Home / TNI/Polri / Tiga Anggota KKB Pimpinan Ronal Heluka Tewas dalam Operasi Penegakan Hukum di Yahukimo

Tiga Anggota KKB Pimpinan Ronal Heluka Tewas dalam Operasi Penegakan Hukum di Yahukimo

majalahsuaraforum.com – Tiga anggota Kelompok Kriminal Bersenjata (KKB) Kodap XVI Yahukimo Batalyon Yamue yang dipimpin buronan Ronal Heluka dilaporkan tewas dalam kontak tembak dengan tim gabungan Satgas Operasi Damai Cartenz-2026 di kawasan KM 4 Logpon, Distrik Dekai, Kabupaten Yahukimo, Papua Pegunungan, Jumat (17/7/2026).

Dalam operasi tersebut, aparat juga mengamankan tiga pucuk senjata api beserta puluhan butir amunisi dan sejumlah barang bukti lain yang diduga digunakan kelompok bersenjata tersebut.

Kepala Operasi Damai Cartenz, Irjen Pol Faizal Ramadhani, mengatakan kontak tembak terjadi saat tim gabungan yang terdiri dari personel Satgas Operasi Damai Cartenz-2026, Polres Yahukimo, dan Kompi 3 Batalyon B Pelopor Satbrimob Polda Papua melaksanakan operasi penegakan hukum.

“Saat melaksanakan operasi penegakan hukum terhadap KKB, terjadi kontak tembak hingga menewaskan tiga anggota KKB,” kata Faizal, Sabtu (18/7/2026).

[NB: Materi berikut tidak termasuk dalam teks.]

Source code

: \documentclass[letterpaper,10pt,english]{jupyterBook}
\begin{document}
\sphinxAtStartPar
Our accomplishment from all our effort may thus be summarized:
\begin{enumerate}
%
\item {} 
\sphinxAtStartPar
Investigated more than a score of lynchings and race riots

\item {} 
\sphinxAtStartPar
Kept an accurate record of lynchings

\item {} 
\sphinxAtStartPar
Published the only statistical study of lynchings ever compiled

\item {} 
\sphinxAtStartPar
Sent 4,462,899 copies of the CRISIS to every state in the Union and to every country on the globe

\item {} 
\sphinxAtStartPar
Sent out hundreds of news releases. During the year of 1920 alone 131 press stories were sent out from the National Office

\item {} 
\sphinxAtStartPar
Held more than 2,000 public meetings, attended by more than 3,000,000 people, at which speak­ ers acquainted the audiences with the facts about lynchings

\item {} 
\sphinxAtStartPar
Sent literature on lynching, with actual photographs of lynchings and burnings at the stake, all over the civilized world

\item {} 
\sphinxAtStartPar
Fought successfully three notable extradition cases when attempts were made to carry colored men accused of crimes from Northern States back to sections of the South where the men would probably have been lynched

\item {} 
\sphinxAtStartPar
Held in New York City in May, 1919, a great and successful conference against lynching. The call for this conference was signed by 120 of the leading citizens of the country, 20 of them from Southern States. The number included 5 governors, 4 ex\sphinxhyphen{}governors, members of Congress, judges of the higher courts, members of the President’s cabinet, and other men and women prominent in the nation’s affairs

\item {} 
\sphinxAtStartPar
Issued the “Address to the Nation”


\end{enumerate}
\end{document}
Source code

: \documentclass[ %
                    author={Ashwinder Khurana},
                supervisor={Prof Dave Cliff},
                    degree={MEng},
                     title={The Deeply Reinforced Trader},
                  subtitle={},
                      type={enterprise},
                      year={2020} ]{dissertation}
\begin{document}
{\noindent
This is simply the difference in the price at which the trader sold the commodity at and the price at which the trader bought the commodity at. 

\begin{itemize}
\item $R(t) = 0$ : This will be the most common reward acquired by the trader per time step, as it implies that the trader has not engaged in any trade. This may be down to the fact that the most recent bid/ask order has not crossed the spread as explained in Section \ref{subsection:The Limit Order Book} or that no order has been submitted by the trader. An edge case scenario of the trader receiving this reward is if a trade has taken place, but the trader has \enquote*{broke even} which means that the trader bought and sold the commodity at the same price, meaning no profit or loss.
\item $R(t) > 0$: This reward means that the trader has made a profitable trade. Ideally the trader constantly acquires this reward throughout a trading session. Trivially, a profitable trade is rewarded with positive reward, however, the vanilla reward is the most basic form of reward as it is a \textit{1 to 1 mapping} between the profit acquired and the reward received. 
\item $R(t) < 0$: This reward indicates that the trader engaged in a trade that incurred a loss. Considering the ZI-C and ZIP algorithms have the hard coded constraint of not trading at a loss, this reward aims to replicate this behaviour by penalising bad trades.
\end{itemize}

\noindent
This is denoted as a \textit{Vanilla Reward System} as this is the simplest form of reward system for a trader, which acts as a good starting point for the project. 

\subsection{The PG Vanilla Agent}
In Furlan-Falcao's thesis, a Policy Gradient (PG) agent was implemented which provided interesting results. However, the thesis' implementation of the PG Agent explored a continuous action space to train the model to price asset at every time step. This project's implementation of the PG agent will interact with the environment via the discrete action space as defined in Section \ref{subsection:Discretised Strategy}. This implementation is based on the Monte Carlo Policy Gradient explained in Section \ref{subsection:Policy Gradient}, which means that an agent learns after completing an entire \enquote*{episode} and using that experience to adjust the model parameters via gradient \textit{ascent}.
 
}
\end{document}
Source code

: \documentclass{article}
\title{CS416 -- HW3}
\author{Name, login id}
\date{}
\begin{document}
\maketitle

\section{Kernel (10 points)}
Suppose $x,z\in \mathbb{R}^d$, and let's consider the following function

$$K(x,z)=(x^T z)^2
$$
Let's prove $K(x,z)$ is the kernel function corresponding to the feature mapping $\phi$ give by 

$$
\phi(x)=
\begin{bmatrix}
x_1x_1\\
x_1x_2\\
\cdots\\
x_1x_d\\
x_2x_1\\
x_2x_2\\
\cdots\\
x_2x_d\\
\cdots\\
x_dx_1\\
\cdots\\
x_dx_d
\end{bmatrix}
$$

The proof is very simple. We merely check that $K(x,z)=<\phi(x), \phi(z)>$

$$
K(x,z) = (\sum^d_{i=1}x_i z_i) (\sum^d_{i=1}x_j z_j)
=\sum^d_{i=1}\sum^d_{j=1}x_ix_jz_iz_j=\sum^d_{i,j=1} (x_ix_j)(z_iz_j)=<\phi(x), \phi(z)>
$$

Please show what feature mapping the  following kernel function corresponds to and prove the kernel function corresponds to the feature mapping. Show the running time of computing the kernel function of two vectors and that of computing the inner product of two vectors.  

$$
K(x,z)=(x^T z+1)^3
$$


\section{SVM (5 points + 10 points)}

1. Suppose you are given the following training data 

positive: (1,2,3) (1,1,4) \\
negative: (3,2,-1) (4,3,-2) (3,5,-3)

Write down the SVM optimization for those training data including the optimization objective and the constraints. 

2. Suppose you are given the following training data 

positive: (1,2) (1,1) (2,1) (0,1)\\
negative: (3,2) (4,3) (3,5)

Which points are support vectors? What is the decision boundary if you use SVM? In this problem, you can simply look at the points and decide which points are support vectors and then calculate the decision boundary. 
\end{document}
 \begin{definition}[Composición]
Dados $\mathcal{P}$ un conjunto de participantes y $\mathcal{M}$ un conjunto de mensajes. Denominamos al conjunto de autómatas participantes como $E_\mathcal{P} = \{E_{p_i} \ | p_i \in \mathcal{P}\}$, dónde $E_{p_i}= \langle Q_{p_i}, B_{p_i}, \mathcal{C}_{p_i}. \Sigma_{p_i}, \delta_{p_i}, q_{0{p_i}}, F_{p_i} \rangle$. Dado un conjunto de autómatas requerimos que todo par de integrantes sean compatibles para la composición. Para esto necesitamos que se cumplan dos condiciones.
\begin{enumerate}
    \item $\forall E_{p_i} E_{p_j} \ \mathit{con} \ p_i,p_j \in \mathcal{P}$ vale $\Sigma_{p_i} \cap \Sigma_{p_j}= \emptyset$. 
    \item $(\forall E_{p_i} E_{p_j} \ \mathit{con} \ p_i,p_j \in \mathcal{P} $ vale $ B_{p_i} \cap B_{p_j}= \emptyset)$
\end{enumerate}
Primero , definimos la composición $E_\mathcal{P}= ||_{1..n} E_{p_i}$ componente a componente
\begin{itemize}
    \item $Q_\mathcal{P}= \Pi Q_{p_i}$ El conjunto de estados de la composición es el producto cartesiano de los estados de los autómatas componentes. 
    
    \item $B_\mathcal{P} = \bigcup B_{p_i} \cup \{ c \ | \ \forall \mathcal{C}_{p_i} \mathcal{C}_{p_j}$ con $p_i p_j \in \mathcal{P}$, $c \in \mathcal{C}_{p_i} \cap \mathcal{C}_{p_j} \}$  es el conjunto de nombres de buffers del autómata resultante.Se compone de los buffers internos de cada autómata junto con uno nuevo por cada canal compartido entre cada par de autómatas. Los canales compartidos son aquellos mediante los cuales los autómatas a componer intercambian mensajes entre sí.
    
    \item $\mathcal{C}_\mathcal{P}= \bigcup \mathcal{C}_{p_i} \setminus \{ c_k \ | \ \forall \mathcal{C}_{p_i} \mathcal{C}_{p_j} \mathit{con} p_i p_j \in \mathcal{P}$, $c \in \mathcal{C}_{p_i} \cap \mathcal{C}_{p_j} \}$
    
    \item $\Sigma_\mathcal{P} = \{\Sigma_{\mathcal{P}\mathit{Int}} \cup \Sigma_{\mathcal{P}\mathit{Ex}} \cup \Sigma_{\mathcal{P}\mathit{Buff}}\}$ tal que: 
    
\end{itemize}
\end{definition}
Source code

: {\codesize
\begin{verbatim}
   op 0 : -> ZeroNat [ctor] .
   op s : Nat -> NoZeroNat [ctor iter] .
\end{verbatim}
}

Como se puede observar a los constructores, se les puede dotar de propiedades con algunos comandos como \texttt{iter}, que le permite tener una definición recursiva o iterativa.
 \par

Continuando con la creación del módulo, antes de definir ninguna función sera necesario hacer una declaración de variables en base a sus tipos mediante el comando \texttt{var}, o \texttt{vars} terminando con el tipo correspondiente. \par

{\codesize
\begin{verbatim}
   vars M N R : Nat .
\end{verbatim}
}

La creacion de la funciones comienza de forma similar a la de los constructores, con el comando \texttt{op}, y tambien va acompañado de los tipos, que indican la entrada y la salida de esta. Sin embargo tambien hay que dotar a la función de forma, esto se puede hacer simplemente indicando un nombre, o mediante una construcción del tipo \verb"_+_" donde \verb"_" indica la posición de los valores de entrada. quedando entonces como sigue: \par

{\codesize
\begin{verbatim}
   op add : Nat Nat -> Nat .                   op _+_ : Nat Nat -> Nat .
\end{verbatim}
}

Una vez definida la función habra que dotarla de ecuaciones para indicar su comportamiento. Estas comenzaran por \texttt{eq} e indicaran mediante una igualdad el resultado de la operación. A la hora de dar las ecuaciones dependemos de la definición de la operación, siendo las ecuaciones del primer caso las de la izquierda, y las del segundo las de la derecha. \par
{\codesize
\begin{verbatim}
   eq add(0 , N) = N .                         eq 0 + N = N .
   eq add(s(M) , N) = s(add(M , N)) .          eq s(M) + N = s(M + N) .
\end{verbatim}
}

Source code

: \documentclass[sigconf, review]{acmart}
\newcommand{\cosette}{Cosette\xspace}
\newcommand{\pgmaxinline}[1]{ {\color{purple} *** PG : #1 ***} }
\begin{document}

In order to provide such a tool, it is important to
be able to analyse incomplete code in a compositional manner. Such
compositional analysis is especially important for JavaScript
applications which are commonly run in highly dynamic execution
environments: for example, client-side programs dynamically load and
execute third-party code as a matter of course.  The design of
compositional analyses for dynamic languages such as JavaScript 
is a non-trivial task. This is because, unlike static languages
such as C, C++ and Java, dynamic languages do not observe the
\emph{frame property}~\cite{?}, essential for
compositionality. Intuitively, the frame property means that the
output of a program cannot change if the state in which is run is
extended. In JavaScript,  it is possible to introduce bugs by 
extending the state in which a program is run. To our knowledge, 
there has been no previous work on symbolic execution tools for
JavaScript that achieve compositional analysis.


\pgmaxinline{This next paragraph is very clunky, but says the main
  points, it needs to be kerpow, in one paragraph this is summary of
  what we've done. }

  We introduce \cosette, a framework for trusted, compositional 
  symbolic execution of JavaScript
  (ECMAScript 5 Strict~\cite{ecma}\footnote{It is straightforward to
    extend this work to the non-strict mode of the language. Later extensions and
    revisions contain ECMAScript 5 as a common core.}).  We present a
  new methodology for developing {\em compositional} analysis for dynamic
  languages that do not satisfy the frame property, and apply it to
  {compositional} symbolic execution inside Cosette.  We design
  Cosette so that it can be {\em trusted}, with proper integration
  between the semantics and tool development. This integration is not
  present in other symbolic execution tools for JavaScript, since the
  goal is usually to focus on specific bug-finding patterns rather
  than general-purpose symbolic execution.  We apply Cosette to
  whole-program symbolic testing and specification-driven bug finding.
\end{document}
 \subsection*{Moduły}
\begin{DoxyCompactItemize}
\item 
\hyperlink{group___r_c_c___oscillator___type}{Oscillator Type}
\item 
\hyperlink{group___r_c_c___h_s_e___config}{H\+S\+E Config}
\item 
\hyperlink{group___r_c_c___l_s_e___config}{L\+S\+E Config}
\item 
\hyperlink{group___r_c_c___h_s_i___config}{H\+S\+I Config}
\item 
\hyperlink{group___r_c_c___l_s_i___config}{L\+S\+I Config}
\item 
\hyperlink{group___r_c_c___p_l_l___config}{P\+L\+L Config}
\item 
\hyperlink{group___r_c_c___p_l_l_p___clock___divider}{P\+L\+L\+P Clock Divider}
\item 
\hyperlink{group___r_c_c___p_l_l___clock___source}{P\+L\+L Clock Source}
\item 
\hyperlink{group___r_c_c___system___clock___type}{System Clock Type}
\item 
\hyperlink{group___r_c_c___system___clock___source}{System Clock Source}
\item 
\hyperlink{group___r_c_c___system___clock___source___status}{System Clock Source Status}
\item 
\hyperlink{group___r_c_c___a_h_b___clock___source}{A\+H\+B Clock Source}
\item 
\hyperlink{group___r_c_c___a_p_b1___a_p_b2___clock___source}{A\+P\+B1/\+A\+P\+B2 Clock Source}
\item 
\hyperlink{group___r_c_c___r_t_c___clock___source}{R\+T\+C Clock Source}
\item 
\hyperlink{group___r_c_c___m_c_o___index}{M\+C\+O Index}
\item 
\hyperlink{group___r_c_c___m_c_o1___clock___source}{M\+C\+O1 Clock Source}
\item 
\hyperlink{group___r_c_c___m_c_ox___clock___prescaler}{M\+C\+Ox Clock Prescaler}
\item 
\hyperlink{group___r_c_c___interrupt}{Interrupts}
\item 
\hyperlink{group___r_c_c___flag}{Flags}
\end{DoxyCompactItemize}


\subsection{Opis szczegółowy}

Berdasarkan hasil identifikasi, ketiga anggota KKB yang meninggal dunia diketahui bernama Roni Rubis, Kumis Passae, dan Orgenes Bayage. Ketiganya merupakan anggota KKB Kodap XVI Yahukimo Batalyon Yamue.

Menurut Faizal, operasi tersebut dilakukan setelah aparat memperoleh informasi hasil penyelidikan dan intelijen mengenai keberadaan kelompok yang dipimpin DPO Ronal Heluka di kawasan Logpon, KM 4, Distrik Dekai.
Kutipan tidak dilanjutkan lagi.